Pauline Rhodes
King Tides Rising
01 Apr — 26 Apr 2008
With patient, transient processes, over the course of the last 30 years Pauline Rhodes has been gathering, working with, and then redistributing materials within the New Zealand landscape. Interested in the physicality and sensations that comprise any experience of place, Rhodes’ investigations explore the hypnotic formal attributes of simple scenarios alongside the cyclic, enduring processes that keep local environments alive and in motion.
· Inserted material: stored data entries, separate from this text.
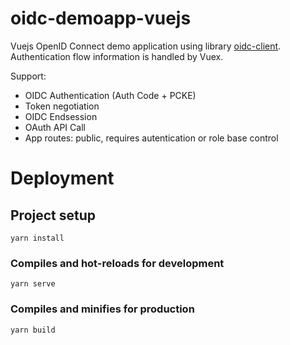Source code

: # oidc-demoapp-vuejs
Vuejs OpenID Connect demo application using library [oidc-client](https://github.com/IdentityModel/oidc-client-js). Authentication flow information is handled by Vuex.

Support:
* OIDC Authentication (Auth Code + PCKE)
* Token negotiation
* OIDC Endsession
* OAuth API Call
* App routes: public, requires autentication or role base control

# Deployment

## Project setup
```
yarn install
```

### Compiles and hot-reloads for development
```
yarn serve
```

### Compiles and minifies for production
```
yarn build
```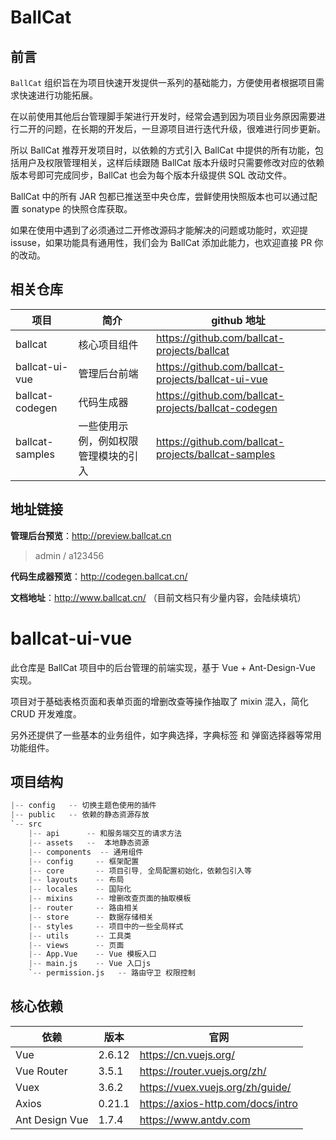 # BallCat

## 前言

`BallCat` 组织旨在为项目快速开发提供一系列的基础能力，方便使用者根据项目需求快速进行功能拓展。

在以前使用其他后台管理脚手架进行开发时，经常会遇到因为项目业务原因需要进行二开的问题，在长期的开发后，一旦源项目进行迭代升级，很难进行同步更新。

所以 BallCat 推荐开发项目时，以依赖的方式引入 BallCat 中提供的所有功能，包括用户及权限管理相关，这样后续跟随 BallCat 版本升级时只需要修改对应的依赖版本号即可完成同步，BallCat 也会为每个版本升级提供 SQL 改动文件。

BallCat 中的所有 JAR 包都已推送至中央仓库，尝鲜使用快照版本也可以通过配置 sonatype 的快照仓库获取。

如果在使用中遇到了必须通过二开修改源码才能解决的问题或功能时，欢迎提 issuse，如果功能具有通用性，我们会为 BallCat 添加此能力，也欢迎直接 PR 你的改动。



## 相关仓库

| 项目            | 简介                                 | github 地址                                         |
| --------------- | ------------------------------------ | --------------------------------------------------- |
| ballcat         | 核心项目组件                         | https://github.com/ballcat-projects/ballcat         |
| ballcat-ui-vue  | 管理后台前端                         | https://github.com/ballcat-projects/ballcat-ui-vue  |
| ballcat-codegen | 代码生成器                           | https://github.com/ballcat-projects/ballcat-codegen |
| ballcat-samples | 一些使用示例，例如权限管理模块的引入 | https://github.com/ballcat-projects/ballcat-samples |



## 地址链接

**管理后台预览**：http://preview.ballcat.cn
> admin / a123456

**代码生成器预览**：http://codegen.ballcat.cn/

**文档地址**：http://www.ballcat.cn/ （目前文档只有少量内容，会陆续填坑）



# ballcat-ui-vue

此仓库是 BallCat 项目中的后台管理的前端实现，基于 Vue + Ant-Design-Vue 实现。

项目对于基础表格页面和表单页面的增删改查等操作抽取了 mixin 混入，简化 CRUD 开发难度。

另外还提供了一些基本的业务组件，如字典选择，字典标签 和 弹窗选择器等常用功能组件。



## 项目结构

```s
|-- config   -- 切换主题色使用的插件
|-- public   -- 依赖的静态资源存放
`-- src           
    |-- api      -- 和服务端交互的请求方法
    |-- assets   --  本地静态资源
    |-- components  -- 通用组件
    |-- config     -- 框架配置
    |-- core       -- 项目引导, 全局配置初始化，依赖包引入等
    |-- layouts    -- 布局
    |-- locales    -- 国际化
    |-- mixins     -- 增删改查页面的抽取模板
    |-- router     -- 路由相关
    |-- store      -- 数据存储相关
    |-- styles     -- 项目中的一些全局样式
    |-- utils      -- 工具类
    |-- views      -- 页面
    |-- App.Vue    -- Vue 模板入口
    |-- main.js    -- Vue 入口js
    `-- permission.js   -- 路由守卫 权限控制
```



## 核心依赖

| 依赖           | 版本   | 官网                              |
| -------------- | ------ | --------------------------------- |
| Vue            | 2.6.12 | https://cn.vuejs.org/             |
| Vue Router     | 3.5.1  | https://router.vuejs.org/zh/      |
| Vuex           | 3.6.2  | https://vuex.vuejs.org/zh/guide/  |
| Axios          | 0.21.1 | https://axios-http.com/docs/intro |
| Ant Design Vue | 1.7.4  | https://www.antdv.com             |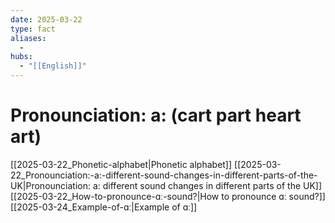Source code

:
 ```yaml
---
date: 2025-03-22
type: fact
aliases:
  -
hubs:
  - "[[English]]"
---
```


# Pronounciation: a: (cart part heart art)

[[2025-03-22_Phonetic-alphabet|Phonetic alphabet]]
[[2025-03-22_Pronounciation:-a:-different-sound-changes-in-different-parts-of-the-UK|Pronounciation: a: different sound changes in different parts of the UK]]
[[2025-03-22_How-to-pronounce-ɑː-sound?|How to pronounce ɑː sound?]]
[[2025-03-24_Example-of-ɑː|Example of ɑː]]
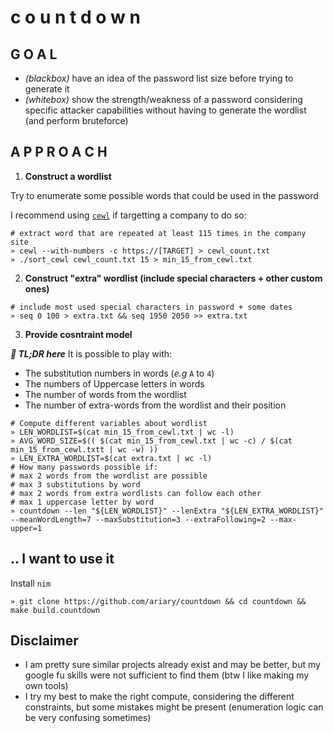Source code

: # c o u n t d o w n

## G O A L

* *(blackbox)* have an idea of the password list size before trying to generate it
* *(whitebox)* show the strength/weakness of a password considering specific attacker capabilities without having to generate the wordlist (and perform bruteforce)

## A P P R O A C H

1. **Construct a wordlist**

Try to enumerate some possible words that could be used in the password

I recommend using [`cewl`](https://github.com/digininja/CeWL) if targetting a company to do so:
```shell
# extract word that are repeated at least 115 times in the company site
» cewl --with-numbers -c https://[TARGET] > cewl_count.txt
» ./sort_cewl cewl_count.txt 15 > min_15_from_cewl.txt
```

2. **Construct "extra" wordlist (include special characters + other custom ones)**
```shell
# include most used special characters in password + some dates
» seq 0 100 > extra.txt && seq 1950 2050 >> extra.txt
```

3. **Provide cosntraint model**

***👋 TL;DR here***
It is possible to play with:
 * The substitution numbers in words (*e.g* `A` to `4`)
 * The numbers of Uppercase letters in words
 * The number of words from the wordlist
 * The number of extra-words from the wordlist and their position

```shell
# Compute different variables about wordlist
» LEN_WORDLIST=$(cat min_15_from_cewl.txt | wc -l)
» AVG_WORD_SIZE=$(( $(cat min_15_from_cewl.txt | wc -c) / $(cat min_15_from_cewl.txtt | wc -w) ))
» LEN_EXTRA_WORDLIST=$(cat extra.txt | wc -l)
# How many passwords possible if:
# max 2 words from the wordlist are possible
# max 3 substitutions by word
# max 2 words from extra wordlists can follow each other
# max 1 uppercase letter by word
» countdown --len "${LEN_WORDLIST}" --lenExtra "${LEN_EXTRA_WORDLIST}" --meanWordLength=7 --maxSubstitution=3 --extraFollowing=2 --max-upper=1
```

## .. I want to use it
Install `nim`
```shell
» git clone https://github.com/ariary/countdown && cd countdown && make build.countdown
```

## Disclaimer

* I am pretty sure similar projects already exist and may be better, but my google fu skills were not sufficient to find them (btw I like making my own tools)
* I try my best to make the right compute, considering the different constraints, but some mistakes might be present (enumeration logic can be very confusing sometimes)
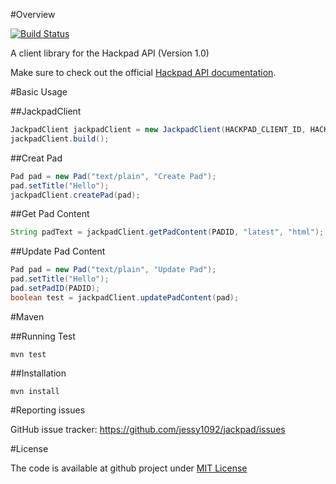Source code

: #Overview

[![Build Status](https://travis-ci.org/jessy1092/jackpad.png?branch=master)](https://travis-ci.org/jessy1092/jackpad)

A client library for the Hackpad API (Version 1.0)

Make sure to check out the official [Hackpad API documentation](https://hackpad.com/Hackpad-API-v1.0-k9bpcEeOo2Q).

#Basic Usage

##JackpadClient

``` java
JackpadClient jackpadClient = new JackpadClient(HACKPAD_CLIENT_ID, HACKPAD_SECRET);
jackpadClient.build();
```

##Creat Pad

``` java
Pad pad = new Pad("text/plain", "Create Pad");
pad.setTitle("Hello");
jackpadClient.createPad(pad);
```

##Get Pad Content

``` java
String padText = jackpadClient.getPadContent(PADID, "latest", "html");
```

##Update Pad Content

``` java
Pad pad = new Pad("text/plain", "Update Pad");
pad.setTitle("Hello");
pad.setPadID(PADID);
boolean test = jackpadClient.updatePadContent(pad);
```

#Maven

##Running Test

`mvn test`

##Installation

`mvn install`

#Reporting issues

GitHub issue tracker: https://github.com/jessy1092/jackpad/issues

#License

The code is available at github project under [MIT License](https://github.com/jessy1092/jackpad/blob/master/LICENSE)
Through a process of transference, Rhodes re-orientates our shared expectations of cultured, purposefully manufactured materials and objects within the raw context of the natural landscape. In her own words she describes her working method as one in which “ambiguities, disjunctures and fractures are inbuilt” and her practices can easily be read as testaments to the mercurial nature of sites, histories and the imperfect permanence of materials.
Rhodes’ dedication to ephemeral processes and context-specific experiences both informed and affirmed the post-object traditions and performative interventions that emerged in art during the 1970s here in New Zealand. As Christina Barton explains in Ground/Work: The Art of Pauline Rhodes, “both indoors and in the environment her works function not as discrete objects but as punctuation marks in a semantic field of matter, material and meaning.”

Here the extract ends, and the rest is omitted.